Don’t look now, but Klotzbach and Gray have an answer, and it involves the Atlantic Multidecadal Oscillation (AMO), which is like an El Niño – La Niña oscillation in the North Atlantic – as seen In Figure 1, the AMO seems rather important in dictating hurricane activity in the Atlantic. The authors inconveniently note regarding major hurricanes (MH) “When the AMO is in its positive phase, TC activity in the Atlantic basin is heightened, especially for MH activity. Landfalling hurricanes along the U.S. coastline also become more frequent, with the most dramatic increases in a positive AMO phase being seen for the U.S. East Coast and the Florida Peninsula.”


Figure 1. Annually averaged Atlantic basin H, HD, MH, and MHD for the top 20 AMO years (blue bar) and the bottom 20 AMO years (red bar)(from Klotzbach and Gray, 2008)

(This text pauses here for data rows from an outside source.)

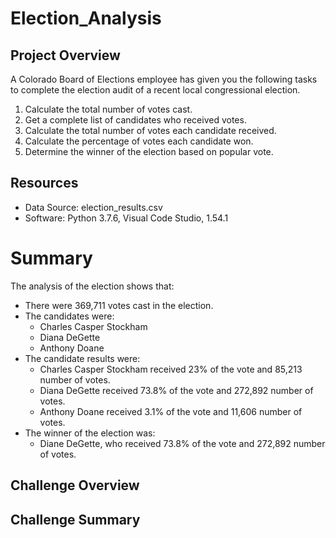 # Election_Analysis

## Project Overview
A Colorado Board of Elections employee has given you the following tasks to complete the election audit of a recent local congressional election. 

1. Calculate the total number of votes cast. 
2. Get a complete list of candidates who received votes. 
3. Calculate the total number of votes each candidate received. 
4. Calculate the percentage of votes each candidate won.
5. Determine the winner of the election based on popular vote. 

## Resources
- Data Source: election_results.csv
- Software: Python 3.7.6, Visual Code Studio, 1.54.1

# Summary
The analysis of the election shows that:
- There were 369,711 votes cast in the election.
- The candidates were:
  - Charles Casper Stockham 
  - Diana DeGette
  - Anthony Doane
- The candidate results were:
  - Charles Casper Stockham received 23% of the vote and 85,213 number of votes.
  - Diana DeGette received 73.8% of the vote and 272,892 number of votes.
  - Anthony Doane received 3.1% of the vote and 11,606 number of votes. 
- The winner of the election was:
  - Diane DeGette, who received 73.8% of the vote and 272,892 number of votes. 
 
 ## Challenge Overview
 
 ## Challenge Summary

Before any claim can be made that the 1995 to near-present period is all that unusual, the pair notes “This dramatic multidecadal landfall variability is even more pronounced when considering MH landfalls along the Florida Peninsula. During the 33-yr period from 1933 to 1965, 11 MH made landfall, while during the following 38-yr period (1966–2003), only one MH made landfall (Hurricane Andrew in 1992).” So much of a great increase in hurricane activity thanks to the buildup of greenhouse gases!

Klotzbach and Gray are seasoned players, and they end with the sentence “Additional research involving potential physical drivers of the AMO should be conducted.” Send your millions of tax dollars to World Climate Report, and we’ll look into it?

The bottom line is that claims that hurricanes are increasing due to global warming are questionable, if not laughable given the enormous amount of evidence that at the very least suggests this is a very complex question.

Reference:

Klotzbach, P.J. and W.M. Gray. 2008. Multidecadal variability in North Atlantic tropical cyclone activity. Journal of Climate, 21, 3929-3935.